If your debt is more than $10,000, Detweiler says, “It becomes more worthwhile for a creditor to take legal action.
“If you completely stop communicating with them — change your phone number, stop taking calls — that’s also putting yourself at risk of a lawsuit, because you leave them with no other option.”
“But they don’t usually act quickly to sue you, because it will be more expensive for them, and even if they get a judgment against you, it can be very difficult for them to collect.”
Different creditors have different guidelines, she says, “but in the overall scheme of things most consumers who work with professional debt settlers end up settling all their debts for about 50 to 60 cents on the dollar.
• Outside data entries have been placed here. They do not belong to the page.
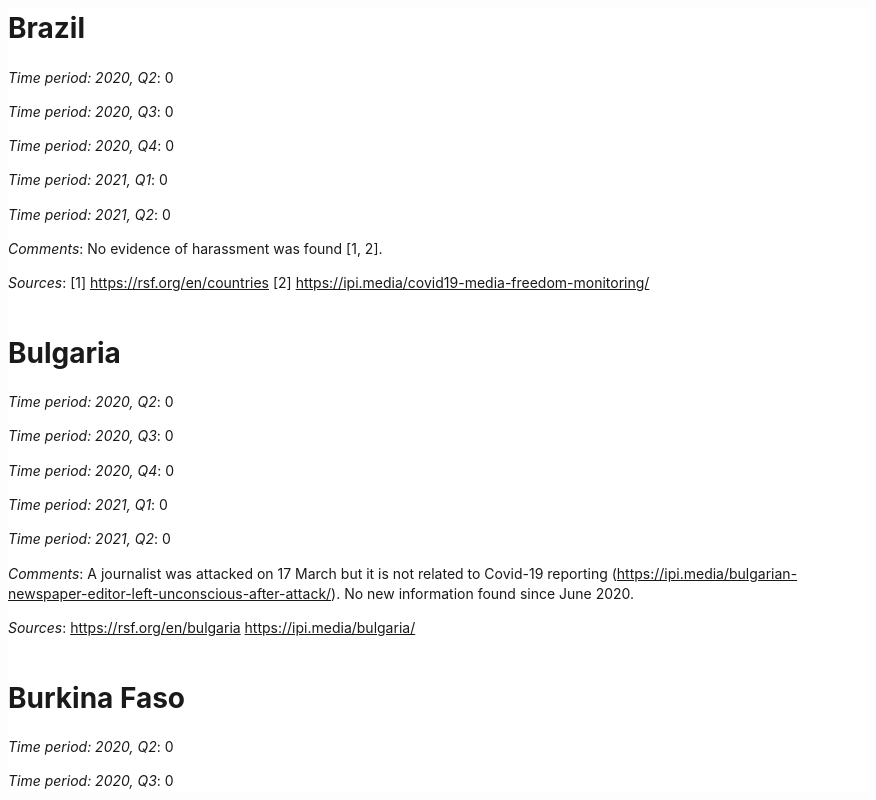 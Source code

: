 # Brazil 
*Time period: 2020, Q2*: 0

 
*Time period: 2020, Q3*: 0

 
*Time period: 2020, Q4*: 0

 
*Time period: 2021, Q1*: 0

 
*Time period: 2021, Q2*: 0

 

*Comments*:
 No evidence of harassment was found [1, 2]. 

*Sources*:
 [1]
https://rsf.org/en/countries
[2]
https://ipi.media/covid19-media-freedom-monitoring/



# Bulgaria 
*Time period: 2020, Q2*: 0

 
*Time period: 2020, Q3*: 0

 
*Time period: 2020, Q4*: 0

 
*Time period: 2021, Q1*: 0

 
*Time period: 2021, Q2*: 0

 

*Comments*:
 A journalist was attacked on 17 March but it is not related to Covid-19 reporting (https://ipi.media/bulgarian-newspaper-editor-left-unconscious-after-attack/). No new information found since June 2020. 

*Sources*:
 https://rsf.org/en/bulgaria
https://ipi.media/bulgaria/



# Burkina Faso 
*Time period: 2020, Q2*: 0

 
*Time period: 2020, Q3*: 0
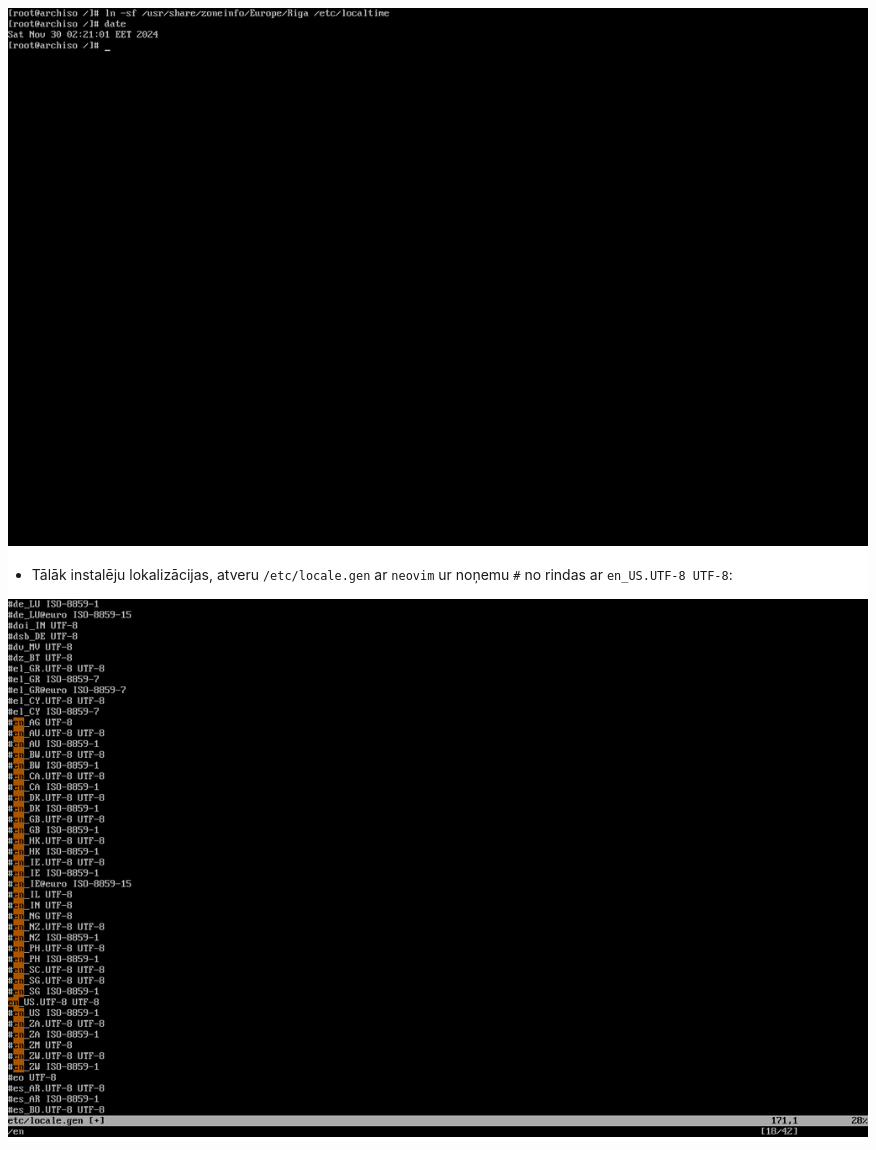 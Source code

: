 ![](https://raw.githubusercontent.com/kl3fry/os-hw-linux/refs/heads/main/img/date.png)

- Tālāk instalēju lokalizācijas, atveru `/etc/locale.gen` ar `neovim` ur noņemu `#` no rindas ar `en_US.UTF-8 UTF-8`:

![](https://raw.githubusercontent.com/kl3fry/os-hw-linux/refs/heads/main/img/locale.png)
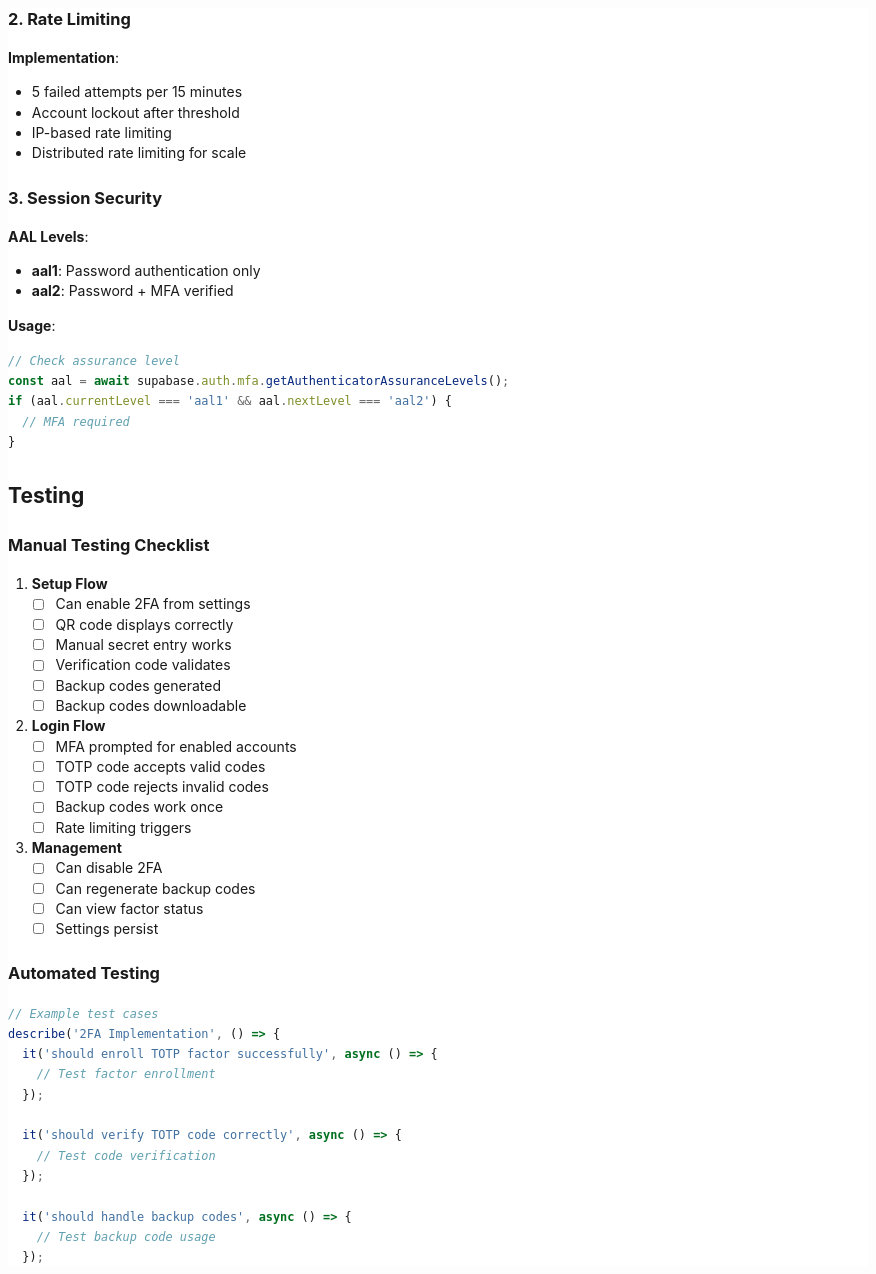 ### 2. Rate Limiting

**Implementation**:
- 5 failed attempts per 15 minutes
- Account lockout after threshold
- IP-based rate limiting
- Distributed rate limiting for scale

### 3. Session Security

**AAL Levels**:
- **aal1**: Password authentication only
- **aal2**: Password + MFA verified

**Usage**:
```typescript
// Check assurance level
const aal = await supabase.auth.mfa.getAuthenticatorAssuranceLevels();
if (aal.currentLevel === 'aal1' && aal.nextLevel === 'aal2') {
  // MFA required
}
```

## Testing

### Manual Testing Checklist

1. **Setup Flow**
   - [ ] Can enable 2FA from settings
   - [ ] QR code displays correctly
   - [ ] Manual secret entry works
   - [ ] Verification code validates
   - [ ] Backup codes generated
   - [ ] Backup codes downloadable

2. **Login Flow**
   - [ ] MFA prompted for enabled accounts
   - [ ] TOTP code accepts valid codes
   - [ ] TOTP code rejects invalid codes
   - [ ] Backup codes work once
   - [ ] Rate limiting triggers

3. **Management**
   - [ ] Can disable 2FA
   - [ ] Can regenerate backup codes
   - [ ] Can view factor status
   - [ ] Settings persist

### Automated Testing

```typescript
// Example test cases
describe('2FA Implementation', () => {
  it('should enroll TOTP factor successfully', async () => {
    // Test factor enrollment
  });

  it('should verify TOTP code correctly', async () => {
    // Test code verification
  });

  it('should handle backup codes', async () => {
    // Test backup code usage
  });

```
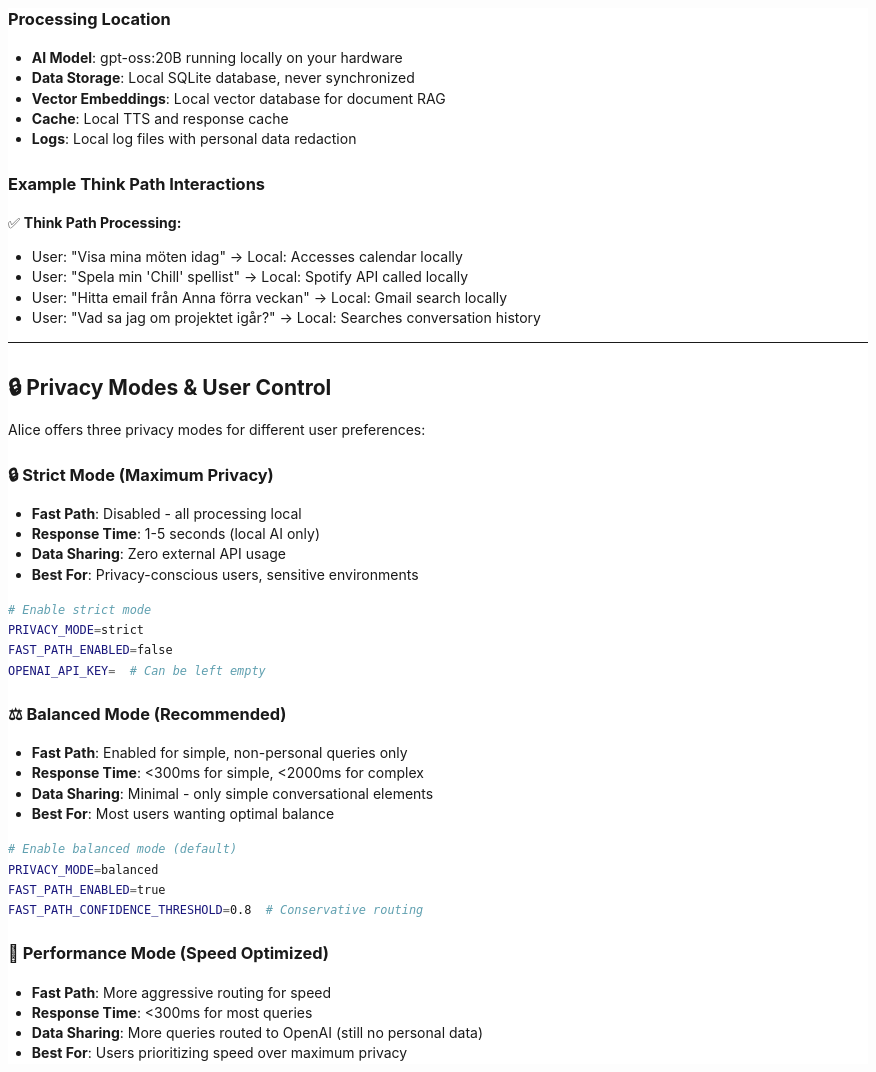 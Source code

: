 ### Processing Location
- **AI Model**: gpt-oss:20B running locally on your hardware
- **Data Storage**: Local SQLite database, never synchronized
- **Vector Embeddings**: Local vector database for document RAG
- **Cache**: Local TTS and response cache
- **Logs**: Local log files with personal data redaction

### Example Think Path Interactions
✅ **Think Path Processing:**
- User: "Visa mina möten idag" → Local: Accesses calendar locally
- User: "Spela min 'Chill' spellist" → Local: Spotify API called locally
- User: "Hitta email från Anna förra veckan" → Local: Gmail search locally
- User: "Vad sa jag om projektet igår?" → Local: Searches conversation history

---

## 🔒 Privacy Modes & User Control

Alice offers three privacy modes for different user preferences:

### 🔒 **Strict Mode (Maximum Privacy)**
- **Fast Path**: Disabled - all processing local
- **Response Time**: 1-5 seconds (local AI only)
- **Data Sharing**: Zero external API usage
- **Best For**: Privacy-conscious users, sensitive environments

```bash
# Enable strict mode
PRIVACY_MODE=strict
FAST_PATH_ENABLED=false
OPENAI_API_KEY=  # Can be left empty
```

### ⚖️ **Balanced Mode (Recommended)**
- **Fast Path**: Enabled for simple, non-personal queries only
- **Response Time**: <300ms for simple, <2000ms for complex
- **Data Sharing**: Minimal - only simple conversational elements
- **Best For**: Most users wanting optimal balance

```bash
# Enable balanced mode (default)
PRIVACY_MODE=balanced
FAST_PATH_ENABLED=true
FAST_PATH_CONFIDENCE_THRESHOLD=0.8  # Conservative routing
```

### 🚀 **Performance Mode (Speed Optimized)**
- **Fast Path**: More aggressive routing for speed
- **Response Time**: <300ms for most queries
- **Data Sharing**: More queries routed to OpenAI (still no personal data)
- **Best For**: Users prioritizing speed over maximum privacy
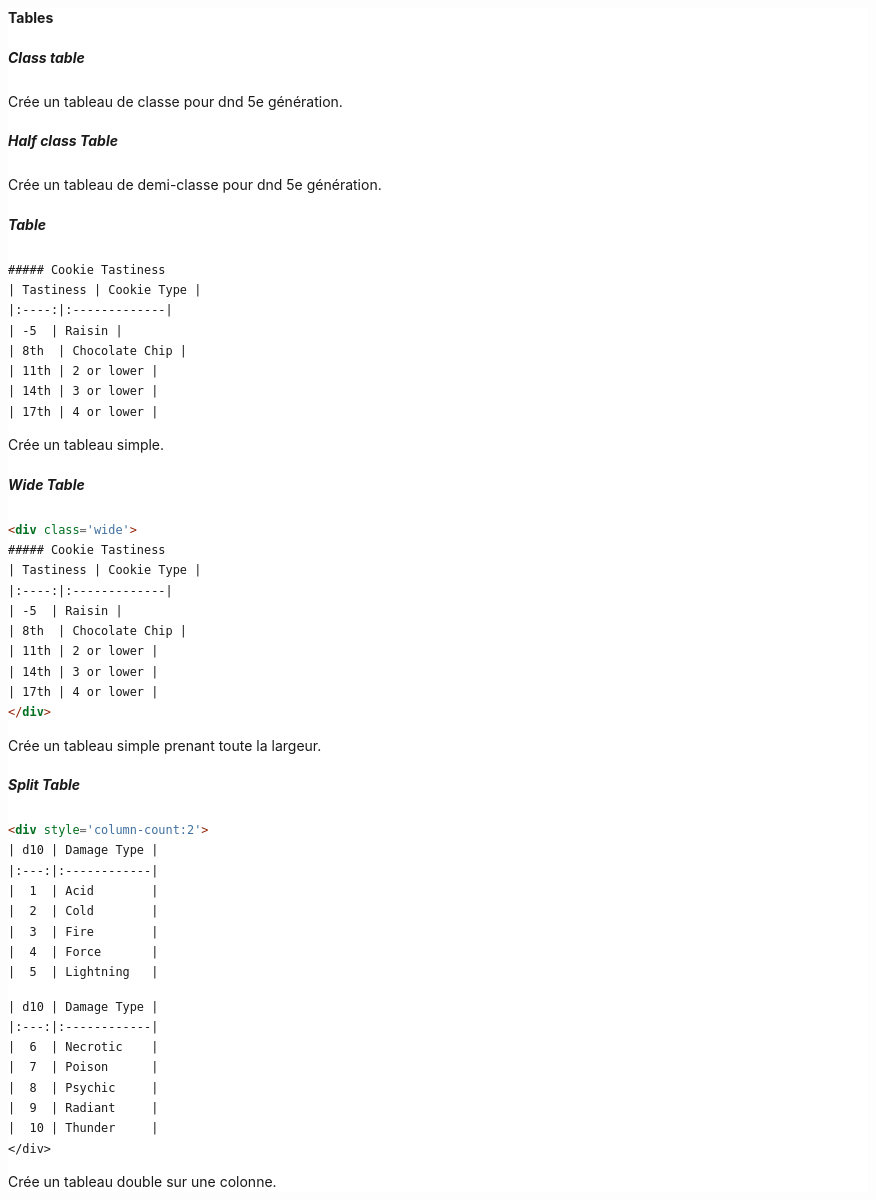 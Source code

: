 
#### Tables
##### Class table
Crée un tableau de classe pour dnd 5e génération.
##### Half class Table
Crée un tableau de demi-classe pour dnd 5e génération.
##### Table
``` HTML
##### Cookie Tastiness
| Tastiness | Cookie Type |
|:----:|:-------------|
| -5  | Raisin |
| 8th  | Chocolate Chip |
| 11th | 2 or lower |
| 14th | 3 or lower |
| 17th | 4 or lower |
```
Crée un tableau simple.
##### Wide Table
``` HTML
<div class='wide'>
##### Cookie Tastiness
| Tastiness | Cookie Type |
|:----:|:-------------|
| -5  | Raisin |
| 8th  | Chocolate Chip |
| 11th | 2 or lower |
| 14th | 3 or lower |
| 17th | 4 or lower |
</div>
```
Crée un tableau simple prenant toute la largeur.
##### Split Table
``` HTML
<div style='column-count:2'>
| d10 | Damage Type |
|:---:|:------------|
|  1  | Acid        |
|  2  | Cold        |
|  3  | Fire        |
|  4  | Force       |
|  5  | Lightning   |
 ```
 ```
| d10 | Damage Type |
|:---:|:------------|
|  6  | Necrotic    |
|  7  | Poison      |
|  8  | Psychic     |
|  9  | Radiant     |
|  10 | Thunder     |
</div>
```
Crée un tableau double sur une colonne.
It’s a question of how likely the creditor thinks they are to get anything out of you.”
Once a creditor agrees to a settlement, get it in writing, says Boulton.
“This is where a lot of consumers make a mistake,” he says. “The creditor will say, ‘OK, but you need to pay us today.’ Then that amount actually goes towards interest. So before you pay anything, get the settlement offer in writing on the company’s letterhead — and another letter stating that the payment has been made, and the debt is discharged.”
Without that proof, says Detweiler, the forgiven balance could end up with another collection agency.
“I don’t recommend letting them take out an automatic bank draft,” she adds. “A bank check is preferable.”
No way around it — settling your debts is going to hurt your credit score. But if you’re unable to meet your payments, Boulton says, your credit standing is already negatively affected. If your only other option is bankruptcy, damage to your credit is inevitable.
“Creditworthiness has two components,” Phelan points out, “debt-income ratio and credit score. So yes, your credit score will go to the subbasement. But as soon as you settle your debt, your debt-income ratio will vastly increase. So your credit rating can return to reasonably good shape within about two years.”
Taxes are another concern, he says. A creditor who forgives a debt of $600 or greater must issue a 1099C form that is counted as taxable income.
But, the IRS allows an insolvency exemption, Phelan says.
“The purpose of a debt-settlement program is not to walk away from the obligation,” he says, “but to work out a mutually agreeable settlement. If you go about it with a spirit of good faith, you can come to a workable compromise you can both live with.”